Le dernier ouvrage d’Humboldt devait porter sur la différence des langues, mais il n’a écrit que l’introduction de son ouvrage sur le kavi (langue religieuse de l’île de Java).

Une idée très importante chez Humboldt est que plus il y a de langues, plus il y a de visions du monde, et c’est une richesse pour l’humanité que d’avoir de nombreuses langues. On n’est donc pas du tout dans une vision négative de l’après Babel, où la multiplicité des langues est une punition.

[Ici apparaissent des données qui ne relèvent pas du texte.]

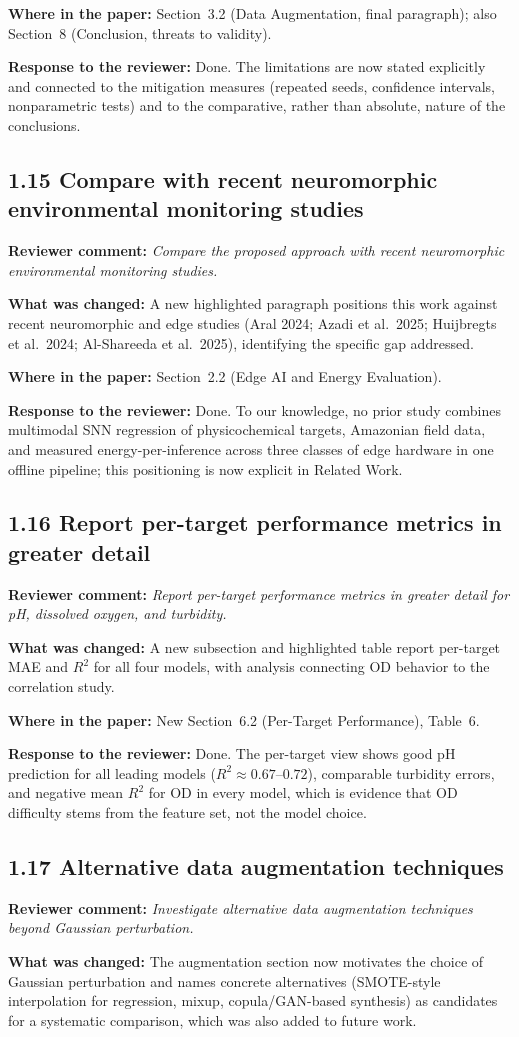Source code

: \documentclass[11pt,a4paper]{article}
\newcommand{\comment}[1]{\textbf{Reviewer comment:} \textit{#1}}
\newcommand{\change}[1]{\textbf{What was changed:} #1}
\newcommand{\where}[1]{\textbf{Where in the paper:} #1}
\newcommand{\resp}[1]{\textbf{Response to the reviewer:} \textcolor{revblue}{#1}}
\newcommand{\pt}[1]{\subsection*{#1}}
\begin{document}
\where{Section~3.2 (Data Augmentation, final paragraph); also Section~8 (Conclusion, threats to validity).}

\resp{Done. The limitations are now stated explicitly and connected to the mitigation measures (repeated seeds, confidence intervals, nonparametric tests) and to the comparative, rather than absolute, nature of the conclusions.}

\pt{1.15 Compare with recent neuromorphic environmental monitoring studies}
\comment{Compare the proposed approach with recent neuromorphic environmental monitoring studies.}

\change{A new highlighted paragraph positions this work against recent neuromorphic and edge studies (Aral 2024; Azadi et al.\ 2025; Huijbregts et al.\ 2024; Al-Shareeda et al.\ 2025), identifying the specific gap addressed.}

\where{Section~2.2 (Edge AI and Energy Evaluation).}

\resp{Done. To our knowledge, no prior study combines multimodal SNN regression of physicochemical targets, Amazonian field data, and measured energy-per-inference across three classes of edge hardware in one offline pipeline; this positioning is now explicit in Related Work.}

\pt{1.16 Report per-target performance metrics in greater detail}
\comment{Report per-target performance metrics in greater detail for pH, dissolved oxygen, and turbidity.}

\change{A new subsection and highlighted table report per-target MAE and $R^2$ for all four models, with analysis connecting OD behavior to the correlation study.}

\where{New Section~6.2 (Per-Target Performance), Table~6.}

\resp{Done. The per-target view shows good pH prediction for all leading models ($R^2 \approx 0.67$--$0.72$), comparable turbidity errors, and negative mean $R^2$ for OD in every model, which is evidence that OD difficulty stems from the feature set, not the model choice.}

\pt{1.17 Alternative data augmentation techniques}
\comment{Investigate alternative data augmentation techniques beyond Gaussian perturbation.}

\change{The augmentation section now motivates the choice of Gaussian perturbation and names concrete alternatives (SMOTE-style interpolation for regression, mixup, copula/GAN-based synthesis) as candidates for a systematic comparison, which was also added to future work.}
\end{document}
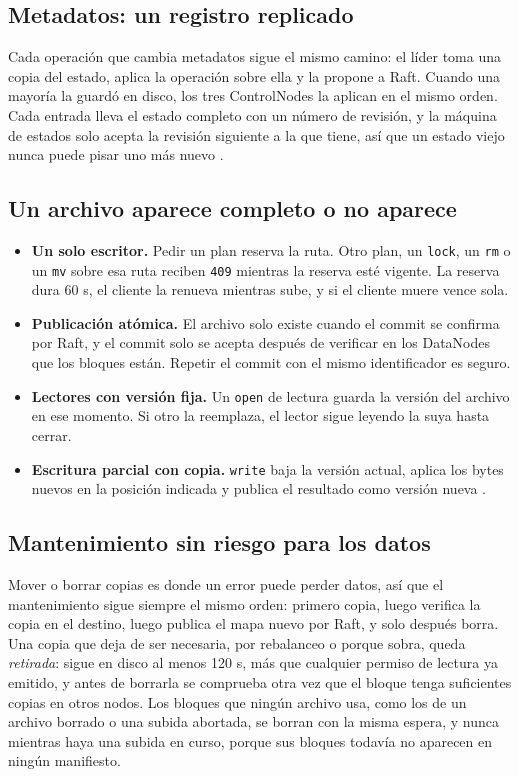 \documentclass[10pt]{article}
\begin{document}
\subsection{Metadatos: un registro replicado}

Cada operación que cambia metadatos sigue el mismo camino: el líder toma una copia del estado, aplica la operación sobre ella y la propone a Raft. Cuando una mayoría la guardó en disco, los tres ControlNodes la aplican en el mismo orden. Cada entrada lleva el estado completo con un número de revisión, y la máquina de estados solo acepta la revisión siguiente a la que tiene, así que un estado viejo nunca puede pisar uno más nuevo .

\subsection{Un archivo aparece completo o no aparece}

\begin{itemize}
\item \textbf{Un solo escritor.} Pedir un plan reserva la ruta. Otro plan, un \texttt{lock}, un \texttt{rm} o un \texttt{mv} sobre esa ruta reciben \texttt{409} mientras la reserva esté vigente. La reserva dura 60 s, el cliente la renueva mientras sube, y si el cliente muere vence sola.
\item \textbf{Publicación atómica.} El archivo solo existe cuando el commit se confirma por Raft, y el commit solo se acepta después de verificar en los DataNodes que los bloques están. Repetir el commit con el mismo identificador es seguro.
\item \textbf{Lectores con versión fija.} Un \texttt{open} de lectura guarda la versión del archivo en ese momento. Si otro la reemplaza, el lector sigue leyendo la suya hasta cerrar.
\item \textbf{Escritura parcial con copia.} \texttt{write} baja la versión actual, aplica los bytes nuevos en la posición indicada y publica el resultado como versión nueva .
\end{itemize}

\subsection{Mantenimiento sin riesgo para los datos}

Mover o borrar copias es donde un error puede perder datos, así que el mantenimiento sigue siempre el mismo orden: primero copia, luego verifica la copia en el destino, luego publica el mapa nuevo por Raft, y solo después borra. Una copia que deja de ser necesaria, por rebalanceo o porque sobra, queda \emph{retirada}: sigue en disco al menos 120 s, más que cualquier permiso de lectura ya emitido, y antes de borrarla se comprueba otra vez que el bloque tenga suficientes copias en otros nodos. Los bloques que ningún archivo usa, como los de un archivo borrado o una subida abortada, se borran con la misma espera, y nunca mientras haya una subida en curso, porque sus bloques todavía no aparecen en ningún manifiesto.
\end{document}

Toutefois, chez Humboldt, on a un jugement de valeur : la supériorité de la structure d’une langue prouve la supériorité d’une mentalité, d’un peuple. Evidemment, pour Humboldt, la structure de l’allemand, celle du grec ancien et celle du sanskrit sont supérieures aux structures des autres langues. Finalement, Humboldt est déchiré : d’un côté, toutes les langues sont belles et ont tout ce qu’il faut pour penser adéquatement, mais d’un autre côté, seule une langue flexionnelle permet de bien penser.

5)    Humboldt propose une théorie stadialiste de l’évolution des langues : chaque langue est ainsi arrêtée à un certain stade. Ce qui intéresse Humboldt, c’est le stade de la pensée, et comment on pense.

6)    Humboldt a une position contradictoire, puisque il considère d’un côté qu’on doit penser chaque langue en fonction de ses catégories propres, mais d’un autre côté, que l’esprit exige certaines qualités qui sont celles des langues flexionnelles.

7)    Langue et vision du monde. Pour Humboldt, si on a un mot simple dans une langue pour désigner un concept, cela signifie qu’on a ce concept dans la langue donnée ; mais si pour exprimer ce concept on doit utiliser une périphrase, cela signifie qu’on n’a pas ce concept, qu’on ne le pense pas.

8)    Langue et connaissance du monde. Pour Humboldt, la langue n’est pas une nomenclature, mais elle est en création constante. Elle n’existe pas dans les dictionnaires ou les grammaires.

9)    Langue et peuple. Chaque langue est le reflet de l’esprit du peuple. Quand on parle une langue étrangère, on sort du cercle de sa langue naturelle pour entrer dans un autre cercle.